Worried about producing a product like this, don't make it easy.

Of course the scenarios the related certificates of recognition could also be context based. That way you have law enforcement type with a context cert to help with that kind of programme.

Anyway, it likely sounds complicated but it would be a pretty easy flow chart or skill tree I think.

And of course, if you go with this idea I want to be first.

Christian Lemburg said...

I think it really depends on the participants. If they never did scenario work before and have not experienced violence first hand, the emotional value to them will be very high, especially with full armor, so the material should be kept. If they have already done scenario work, and know the general experience of it, it is just about the specific situations, and there might be more value in your other material. Since the effort for preparation is very high, make the choice early by talking to the host of the seminar, and decide with him according to environment and needs.

Jake said...

Been thinking about this a bit, especially in light of Christian’s comment.

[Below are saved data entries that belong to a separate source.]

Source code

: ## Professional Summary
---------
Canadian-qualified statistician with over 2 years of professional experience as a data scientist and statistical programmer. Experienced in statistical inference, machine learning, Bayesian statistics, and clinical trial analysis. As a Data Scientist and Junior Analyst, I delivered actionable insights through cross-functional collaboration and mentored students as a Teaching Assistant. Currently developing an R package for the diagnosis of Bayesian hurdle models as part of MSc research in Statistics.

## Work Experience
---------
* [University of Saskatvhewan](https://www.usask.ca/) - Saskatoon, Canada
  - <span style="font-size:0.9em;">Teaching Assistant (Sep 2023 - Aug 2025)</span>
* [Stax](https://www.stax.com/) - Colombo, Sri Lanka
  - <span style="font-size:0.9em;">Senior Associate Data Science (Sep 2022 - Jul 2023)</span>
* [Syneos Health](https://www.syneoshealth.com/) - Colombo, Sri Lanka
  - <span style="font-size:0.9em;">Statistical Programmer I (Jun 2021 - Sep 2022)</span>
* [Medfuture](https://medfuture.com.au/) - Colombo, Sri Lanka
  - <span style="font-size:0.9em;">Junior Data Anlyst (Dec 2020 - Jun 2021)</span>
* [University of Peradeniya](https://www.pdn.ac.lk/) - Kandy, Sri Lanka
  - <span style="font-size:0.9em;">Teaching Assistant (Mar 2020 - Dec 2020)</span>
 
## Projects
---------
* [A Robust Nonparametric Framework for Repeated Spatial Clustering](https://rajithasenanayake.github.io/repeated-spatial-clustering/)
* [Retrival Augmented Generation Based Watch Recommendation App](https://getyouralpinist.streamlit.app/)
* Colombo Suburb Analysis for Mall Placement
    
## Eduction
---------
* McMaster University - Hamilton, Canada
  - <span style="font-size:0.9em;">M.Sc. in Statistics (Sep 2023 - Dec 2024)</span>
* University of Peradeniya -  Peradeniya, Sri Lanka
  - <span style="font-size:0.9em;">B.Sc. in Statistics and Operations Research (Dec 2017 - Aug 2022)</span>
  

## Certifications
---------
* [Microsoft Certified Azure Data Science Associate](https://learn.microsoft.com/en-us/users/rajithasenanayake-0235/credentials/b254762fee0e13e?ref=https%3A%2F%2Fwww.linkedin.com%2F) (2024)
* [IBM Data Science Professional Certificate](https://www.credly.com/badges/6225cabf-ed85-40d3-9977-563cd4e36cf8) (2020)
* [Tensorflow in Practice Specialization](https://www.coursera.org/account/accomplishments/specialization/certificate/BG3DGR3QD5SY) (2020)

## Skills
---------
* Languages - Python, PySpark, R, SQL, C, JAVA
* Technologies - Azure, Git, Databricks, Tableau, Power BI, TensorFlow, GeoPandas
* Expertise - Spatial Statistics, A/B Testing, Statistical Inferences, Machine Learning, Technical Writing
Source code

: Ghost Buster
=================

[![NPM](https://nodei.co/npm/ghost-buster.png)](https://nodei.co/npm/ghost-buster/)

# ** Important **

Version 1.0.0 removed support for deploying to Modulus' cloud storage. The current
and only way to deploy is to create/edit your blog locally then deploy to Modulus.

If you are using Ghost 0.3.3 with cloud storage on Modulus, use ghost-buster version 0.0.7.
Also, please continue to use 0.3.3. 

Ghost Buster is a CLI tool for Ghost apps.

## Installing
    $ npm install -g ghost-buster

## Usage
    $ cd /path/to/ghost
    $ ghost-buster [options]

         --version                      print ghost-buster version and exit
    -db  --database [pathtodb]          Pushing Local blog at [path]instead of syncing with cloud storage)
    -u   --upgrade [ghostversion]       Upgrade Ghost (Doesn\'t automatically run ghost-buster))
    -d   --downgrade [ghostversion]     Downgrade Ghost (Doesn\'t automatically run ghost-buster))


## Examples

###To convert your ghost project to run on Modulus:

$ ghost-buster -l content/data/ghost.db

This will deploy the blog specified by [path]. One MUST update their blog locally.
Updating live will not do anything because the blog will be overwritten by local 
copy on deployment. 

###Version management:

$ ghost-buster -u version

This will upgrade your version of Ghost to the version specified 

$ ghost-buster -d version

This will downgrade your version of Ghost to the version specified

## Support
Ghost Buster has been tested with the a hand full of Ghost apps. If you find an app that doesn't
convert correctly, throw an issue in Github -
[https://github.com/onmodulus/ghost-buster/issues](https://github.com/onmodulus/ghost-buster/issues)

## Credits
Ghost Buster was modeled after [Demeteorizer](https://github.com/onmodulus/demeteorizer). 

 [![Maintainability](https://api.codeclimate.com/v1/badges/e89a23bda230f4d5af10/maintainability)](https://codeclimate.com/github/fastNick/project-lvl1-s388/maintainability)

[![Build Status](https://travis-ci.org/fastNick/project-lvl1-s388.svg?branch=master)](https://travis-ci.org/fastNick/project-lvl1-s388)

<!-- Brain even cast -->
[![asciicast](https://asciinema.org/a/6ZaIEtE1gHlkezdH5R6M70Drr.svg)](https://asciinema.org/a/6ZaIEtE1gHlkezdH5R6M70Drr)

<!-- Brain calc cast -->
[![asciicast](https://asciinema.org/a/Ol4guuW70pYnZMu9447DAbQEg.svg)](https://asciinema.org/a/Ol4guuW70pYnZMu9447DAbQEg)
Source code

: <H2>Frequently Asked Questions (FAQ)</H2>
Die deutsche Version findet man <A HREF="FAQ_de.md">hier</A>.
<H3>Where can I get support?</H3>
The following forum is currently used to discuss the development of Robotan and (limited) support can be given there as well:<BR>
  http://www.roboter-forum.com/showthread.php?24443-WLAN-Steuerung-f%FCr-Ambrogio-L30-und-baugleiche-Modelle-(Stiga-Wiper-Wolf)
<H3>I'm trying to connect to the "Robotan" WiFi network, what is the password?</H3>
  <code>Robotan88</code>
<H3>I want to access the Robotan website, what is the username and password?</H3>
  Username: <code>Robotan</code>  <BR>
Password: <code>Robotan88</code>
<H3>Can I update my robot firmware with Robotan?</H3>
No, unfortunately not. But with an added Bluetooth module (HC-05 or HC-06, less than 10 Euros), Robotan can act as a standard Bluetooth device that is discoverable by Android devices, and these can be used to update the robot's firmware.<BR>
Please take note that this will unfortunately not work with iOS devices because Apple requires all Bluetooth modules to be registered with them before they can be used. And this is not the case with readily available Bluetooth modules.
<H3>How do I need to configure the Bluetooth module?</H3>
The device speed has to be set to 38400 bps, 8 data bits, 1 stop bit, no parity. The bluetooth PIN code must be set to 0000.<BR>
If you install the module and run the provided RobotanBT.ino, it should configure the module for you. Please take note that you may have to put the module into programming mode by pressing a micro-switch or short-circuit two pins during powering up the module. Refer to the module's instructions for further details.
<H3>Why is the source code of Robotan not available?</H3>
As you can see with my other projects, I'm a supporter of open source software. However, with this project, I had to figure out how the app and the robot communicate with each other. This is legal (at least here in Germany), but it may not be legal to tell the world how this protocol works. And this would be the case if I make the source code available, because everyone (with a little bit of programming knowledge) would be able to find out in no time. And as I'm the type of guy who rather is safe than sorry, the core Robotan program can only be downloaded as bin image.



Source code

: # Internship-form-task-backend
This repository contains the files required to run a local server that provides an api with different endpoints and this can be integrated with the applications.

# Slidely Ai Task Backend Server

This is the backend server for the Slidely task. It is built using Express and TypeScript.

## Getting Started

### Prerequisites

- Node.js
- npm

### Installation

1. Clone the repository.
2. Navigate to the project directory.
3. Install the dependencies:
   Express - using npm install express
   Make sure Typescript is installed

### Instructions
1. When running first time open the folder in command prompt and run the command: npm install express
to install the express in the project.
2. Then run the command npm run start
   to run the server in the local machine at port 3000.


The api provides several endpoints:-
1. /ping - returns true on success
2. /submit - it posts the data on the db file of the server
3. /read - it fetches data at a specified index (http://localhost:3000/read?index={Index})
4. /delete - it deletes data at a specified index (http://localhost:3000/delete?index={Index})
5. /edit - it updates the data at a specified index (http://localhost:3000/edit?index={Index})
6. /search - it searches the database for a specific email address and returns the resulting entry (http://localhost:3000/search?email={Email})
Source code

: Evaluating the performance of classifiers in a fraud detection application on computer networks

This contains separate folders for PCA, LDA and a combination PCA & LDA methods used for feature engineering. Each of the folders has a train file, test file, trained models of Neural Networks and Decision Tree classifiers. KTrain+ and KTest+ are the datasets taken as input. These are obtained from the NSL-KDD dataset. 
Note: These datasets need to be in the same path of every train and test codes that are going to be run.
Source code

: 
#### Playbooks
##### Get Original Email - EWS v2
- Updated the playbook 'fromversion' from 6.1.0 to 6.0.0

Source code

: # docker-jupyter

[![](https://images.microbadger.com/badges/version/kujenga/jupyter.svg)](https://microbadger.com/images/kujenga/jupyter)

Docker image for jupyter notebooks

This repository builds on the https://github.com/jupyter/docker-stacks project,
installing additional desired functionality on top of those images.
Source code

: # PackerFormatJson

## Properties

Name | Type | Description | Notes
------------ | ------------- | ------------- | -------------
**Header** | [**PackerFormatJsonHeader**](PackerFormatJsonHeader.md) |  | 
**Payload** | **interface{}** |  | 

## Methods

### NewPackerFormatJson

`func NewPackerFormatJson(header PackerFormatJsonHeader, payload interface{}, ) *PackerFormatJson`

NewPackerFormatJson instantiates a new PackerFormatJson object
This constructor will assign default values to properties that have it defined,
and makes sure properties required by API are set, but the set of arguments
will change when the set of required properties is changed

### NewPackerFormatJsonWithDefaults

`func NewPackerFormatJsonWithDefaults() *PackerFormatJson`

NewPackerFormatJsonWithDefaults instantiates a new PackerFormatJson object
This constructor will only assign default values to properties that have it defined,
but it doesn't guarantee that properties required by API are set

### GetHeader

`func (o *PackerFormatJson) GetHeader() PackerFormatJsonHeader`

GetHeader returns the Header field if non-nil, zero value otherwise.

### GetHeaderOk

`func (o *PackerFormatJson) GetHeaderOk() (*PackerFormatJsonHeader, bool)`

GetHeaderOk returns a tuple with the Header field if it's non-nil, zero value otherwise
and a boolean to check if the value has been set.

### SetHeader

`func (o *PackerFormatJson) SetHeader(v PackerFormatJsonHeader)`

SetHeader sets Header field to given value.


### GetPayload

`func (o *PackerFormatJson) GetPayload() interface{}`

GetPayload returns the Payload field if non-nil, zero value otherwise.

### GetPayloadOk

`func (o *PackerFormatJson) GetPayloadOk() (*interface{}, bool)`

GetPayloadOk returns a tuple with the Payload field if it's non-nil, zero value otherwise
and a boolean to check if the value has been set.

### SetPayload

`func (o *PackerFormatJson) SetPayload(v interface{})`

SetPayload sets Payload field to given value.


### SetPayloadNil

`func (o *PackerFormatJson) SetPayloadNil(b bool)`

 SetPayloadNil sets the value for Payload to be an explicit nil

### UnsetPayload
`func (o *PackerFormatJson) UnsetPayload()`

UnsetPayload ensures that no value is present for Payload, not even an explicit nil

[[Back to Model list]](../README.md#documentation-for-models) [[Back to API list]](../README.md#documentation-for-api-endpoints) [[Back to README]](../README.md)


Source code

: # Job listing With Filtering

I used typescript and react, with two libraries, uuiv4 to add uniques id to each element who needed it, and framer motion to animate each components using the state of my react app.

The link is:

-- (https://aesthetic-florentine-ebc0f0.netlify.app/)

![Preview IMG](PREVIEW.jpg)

I think he’s right about the audience matter, but you matter too. As an instructor, there is only so much abuse your body and brain can reasonably take, and the more scenarios you do, the more chance stops favoring you.

Balancing the benefits is hard. Honestly, I got way more out of the plastic mind drills than I did out of the scenarios. But I already had a lot of experience doing scenario work, and have access to the technology and the systems to run my own scenarios with students if I want to. Someone without that experience might feel differently.

I guess I still come down on the side in favor of taking them out; make ‘em a separate thing. If you have the interest, train up some other roleplayers so that you don’t have to do everything at once.